As someone who grew up in Singapore, but spent most of my working life in the Western world, I struggle with the lack of clarity when someone decides to leave a job here. More often than not employers are left with questions: Why are they really leaving? Where are they going? Why on earth did they resign on the weekend and decide not to show up the following week?
In my experience back in my home country, an employee who decides to leave a job – for whatever reason – will begin that discussion with their manager in a resignation letter, printed out, and handed to them in person. A very clear and professional discussion then ensues about why they’re leaving, where they are going and the employer, generally speaking, starts thinking about what they can do to make them stay (if their intention is not to lose them).
If the employer doesn’t know the reasons behind their departing employees’ resignation, it’s very hard for them to attempt any sort of counter offer. Perhaps the departing staff member’s mind won’t be changed, but the point is the company is given an opportunity to react and come up with solutions for whatever issues have driven them to resign.
When I have left jobs in the past, there has always been a clear discussion with my manager about why I’m going. I would never pass up the opportunity for an exit interview (in fact, I tend to demand it) yet in this part of the world it seems as though many departing employees shy away from this.
I believe it’s typically because they don’t want to insult their managers by bringing up any negative issues, or they feel the exit interview process is a waste of time, and nothing will change anyway.
It’s important that managers get honest answers from departing employees. Settling for anything less is pointless, and you will not learn anything from the process.
Exiting employees are valuable. The reasons they give you for leaving could be some of the best feedback or advice you have ever received about how you manage your staff.

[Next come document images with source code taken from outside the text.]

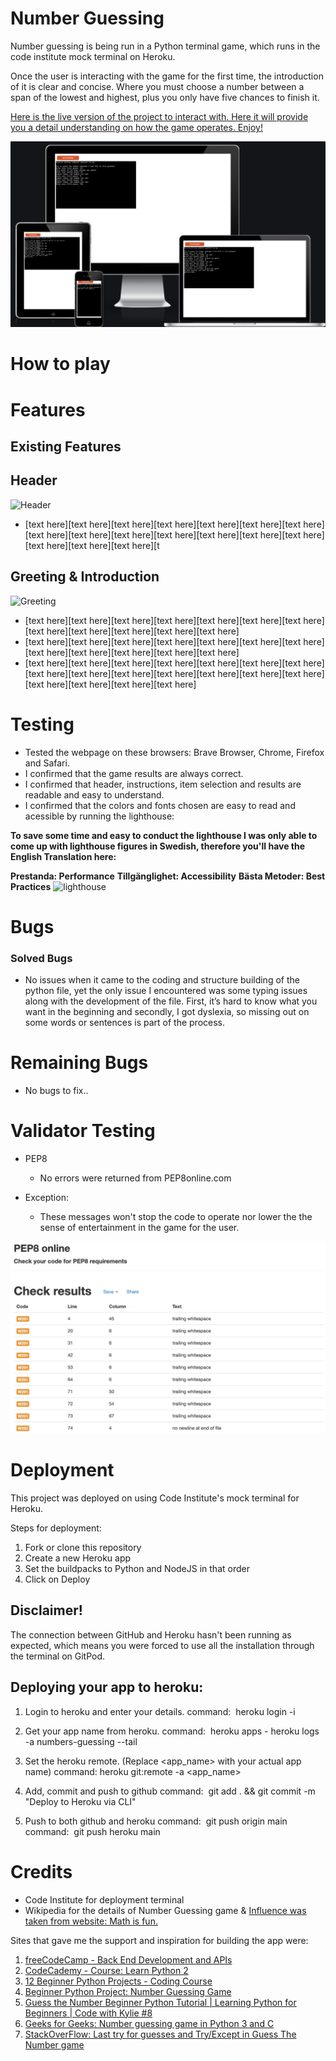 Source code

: # Number Guessing 
Number guessing is being run in a Python terminal game, which runs in the code institute mock terminal on Heroku.

Once the user is interacting with the game for the first time, the introduction of it is clear and concise. Where you must choose a number between a span of the lowest and highest, plus you only have five chances to finish it.  

[Here is the live version of the project to interact with. Here it will provide you a detail understanding on how the game operates. Enjoy!](https://numbers-guessing.herokuapp.com/)

![Responsive image](/assets/images/Number-guessing-image1.png)

# How to play


# Features

## Existing Features

## Header 
![Header](/assets/images/)

- [text here][text here][text here][text here][text here][text here][text here][text here][text here][text here][text here][text here][text here][text here][text here][text here][text here][t

## Greeting & Introduction
![Greeting](/assets/images/intro.png)

- [text here][text here][text here][text here][text here][text here][text here][text here][text here][text here][text here][text here]
- [text here][text here][text here][text here][text here][text here][text here][text here][text here][text here][text here][text here]
- [text here][text here][text here][text here][text here][text here][text here][text here][text here][text here][text here][text here][text here][text here][text here][text here][text here][text here]

# Testing 
- Tested the webpage on these browsers: Brave Browser, Chrome, Firefox and Safari. 
- I confirmed that the game results are always correct.
- I confirmed that header, instructions, item selection and results are readable and easy to understand. 
- I confirmed that the colors and fonts chosen are easy to read and acessible by running the lighthouse: 

**To save some time and easy to conduct the lighthouse I was only able to come up with lighthouse figures in Swedish, therefore you'll have the English Translation here:**

**Prestanda: Performance**
**Tillgänglighet: Accessibility**
**Bästa Metoder: Best Practices**
![lighthouse](/assets/images/lighthouse.new.png)



# Bugs 

### Solved Bugs

* No issues when it came to the coding and structure building of the python file, yet the only issue I encountered was some typing issues along with the development of the file. First, it’s hard to know what you want in the beginning and secondly, I got dyslexia, so missing out on some words or sentences is part of the process.  

# Remaining Bugs

 * No bugs to fix..       



# Validator Testing 


* PEP8

    * No errors were returned from PEP8online.com


* Exception:

    *  These messages won't stop the code to operate nor lower the the sense of entertainment in the game for the user.

![Results from PEP8online.com](/assets/images/PEP8.png)

# Deployment

This project was deployed on using Code Institute's mock terminal for Heroku.

Steps for deployment:

1. Fork or clone this repository
2. Create a new Heroku app
3. Set the buildpacks to Python and NodeJS in that order
4. Click on Deploy


## Disclaimer!

The connection between GitHub and Heroku hasn't been running as expected, which means you were forced to use all the 
installation through the terminal on GitPod. 


## Deploying your app to heroku:

1. Login to heroku and enter your details.
command:    heroku login -i

2. Get your app name from heroku.
command:    heroku apps - heroku logs -a numbers-guessing --tail

3. Set the heroku remote. (Replace <app_name> with your actual app name)
command:    heroku git:remote -a <app_name>

4. Add, commit and push to github
    command:    git add . && git commit -m "Deploy to Heroku via CLI"

5. Push to both github and heroku
command:    git push origin main
command:    git push heroku main



# Credits 

- Code Institute for deployment terminal
- Wikipedia for the details of Number Guessing game & [Influence was taken from website: Math is fun.](https://www.mathsisfun.com/games/guess_number.html)

Sites that gave me the support and inspiration for building the app were: 
1. [freeCodeCamp - Back End Development and APIs](https://www.freecodecamp.org/learn/)
2. [CodeCademy - Course: Learn Python 2](https://www.codecademy.com/)
3. [12 Beginner Python Projects - Coding Course](https://www.youtube.com/watch?v=8ext9G7xspg)
4. [Beginner Python Project: Number Guessing Game](https://www.youtube.com/watch?v=tKjL670MARY)
5. [Guess the Number Beginner Python Tutorial | Learning Python for Beginners | Code with Kylie #8](https://www.youtube.com/watch?v=ZsRMQHbx6Xc)
6. [Geeks for Geeks: Number guessing game in Python 3 and C](https://www.geeksforgeeks.org/number-guessing-game-in-python/)
7. [StackOverFlow: Last try for guesses and Try/Except in Guess The Number game](https://stackoverflow.com/questions/67330299/last-try-for-guesses-and-try-except-in-guess-the-number-game)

Therefore, when people leave without so much as a goodbye, everybody loses. The employer doesn’t get a chance to find out what went wrong (and likely face up to some difficult truths) and the employee misses an opportunity to gain some closure on a career-shaping experience.
With that, it’s this advice I give to anyone thinking about switching jobs this year: tell the truth. Please.
A good manager is not going to bite your head off for explaining why you want a change and if you’re honest about what’s bugging you, you might find the solution is easier than you thought.
As for employers, if all this truth-telling actually picks up, make sure you’re prepared to face some criticism and absorb some very real home truths.